*Task to carry out*. Please return every record below exactly as it stands.

***

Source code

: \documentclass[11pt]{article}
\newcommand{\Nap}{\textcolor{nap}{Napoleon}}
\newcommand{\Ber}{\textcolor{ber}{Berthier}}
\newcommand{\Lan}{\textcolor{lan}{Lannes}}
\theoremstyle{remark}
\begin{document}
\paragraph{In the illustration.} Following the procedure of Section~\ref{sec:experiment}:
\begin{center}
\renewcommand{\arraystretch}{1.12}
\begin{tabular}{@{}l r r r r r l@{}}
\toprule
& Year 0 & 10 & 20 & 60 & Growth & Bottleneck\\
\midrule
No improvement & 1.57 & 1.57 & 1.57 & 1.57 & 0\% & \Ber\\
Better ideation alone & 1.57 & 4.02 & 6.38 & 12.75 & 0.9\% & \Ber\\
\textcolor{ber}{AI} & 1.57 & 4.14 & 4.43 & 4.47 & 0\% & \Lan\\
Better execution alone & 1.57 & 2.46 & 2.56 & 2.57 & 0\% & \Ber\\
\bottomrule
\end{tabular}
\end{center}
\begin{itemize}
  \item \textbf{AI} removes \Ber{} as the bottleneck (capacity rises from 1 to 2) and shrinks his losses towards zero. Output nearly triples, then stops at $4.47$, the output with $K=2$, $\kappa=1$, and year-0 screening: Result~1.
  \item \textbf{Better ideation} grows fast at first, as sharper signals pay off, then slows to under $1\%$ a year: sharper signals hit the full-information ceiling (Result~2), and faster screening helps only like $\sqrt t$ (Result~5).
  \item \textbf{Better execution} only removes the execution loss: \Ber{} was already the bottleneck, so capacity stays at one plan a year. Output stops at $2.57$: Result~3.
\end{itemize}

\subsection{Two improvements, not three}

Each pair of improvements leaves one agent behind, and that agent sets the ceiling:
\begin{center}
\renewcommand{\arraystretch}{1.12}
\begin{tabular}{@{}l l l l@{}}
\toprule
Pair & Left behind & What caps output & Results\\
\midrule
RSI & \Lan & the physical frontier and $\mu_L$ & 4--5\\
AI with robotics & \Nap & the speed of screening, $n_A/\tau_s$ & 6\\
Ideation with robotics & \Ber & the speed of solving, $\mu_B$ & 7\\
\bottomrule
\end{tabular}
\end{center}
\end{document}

***

*Output of the exercise*.
Source code

: \documentclass[11pt]{article}
\newcommand{\Nap}{\textcolor{nap}{Napoleon}}
\newcommand{\Ber}{\textcolor{ber}{Berthier}}
\newcommand{\Lan}{\textcolor{lan}{Lannes}}
\theoremstyle{remark}
\begin{document}
\paragraph{In the illustration.} Following the procedure of Section~\ref{sec:experiment}:
\begin{center}
\renewcommand{\arraystretch}{1.12}
\begin{tabular}{@{}l r r r r r l@{}}
\toprule
& Year 0 & 10 & 20 & 60 & Growth & Bottleneck\\
\midrule
No improvement & 1.57 & 1.57 & 1.57 & 1.57 & 0\% & \Ber\\
Better ideation alone & 1.57 & 4.02 & 6.38 & 12.75 & 0.9\% & \Ber\\
\textcolor{ber}{AI} & 1.57 & 4.14 & 4.43 & 4.47 & 0\% & \Lan\\
Better execution alone & 1.57 & 2.46 & 2.56 & 2.57 & 0\% & \Ber\\
\bottomrule
\end{tabular}
\end{center}
\begin{itemize}
  \item \textbf{AI} removes \Ber{} as the bottleneck (capacity rises from 1 to 2) and shrinks his losses towards zero. Output nearly triples, then stops at $4.47$, the output with $K=2$, $\kappa=1$, and year-0 screening: Result~1.
  \item \textbf{Better ideation} grows fast at first, as sharper signals pay off, then slows to under $1\%$ a year: sharper signals hit the full-information ceiling (Result~2), and faster screening helps only like $\sqrt t$ (Result~5).
  \item \textbf{Better execution} only removes the execution loss: \Ber{} was already the bottleneck, so capacity stays at one plan a year. Output stops at $2.57$: Result~3.
\end{itemize}

\subsection{Two improvements, not three}

Each pair of improvements leaves one agent behind, and that agent sets the ceiling:
\begin{center}
\renewcommand{\arraystretch}{1.12}
\begin{tabular}{@{}l l l l@{}}
\toprule
Pair & Left behind & What caps output & Results\\
\midrule
RSI & \Lan & the physical frontier and $\mu_L$ & 4--5\\
AI with robotics & \Nap & the speed of screening, $n_A/\tau_s$ & 6\\
Ideation with robotics & \Ber & the speed of solving, $\mu_B$ & 7\\
\bottomrule
\end{tabular}
\end{center}
\end{document}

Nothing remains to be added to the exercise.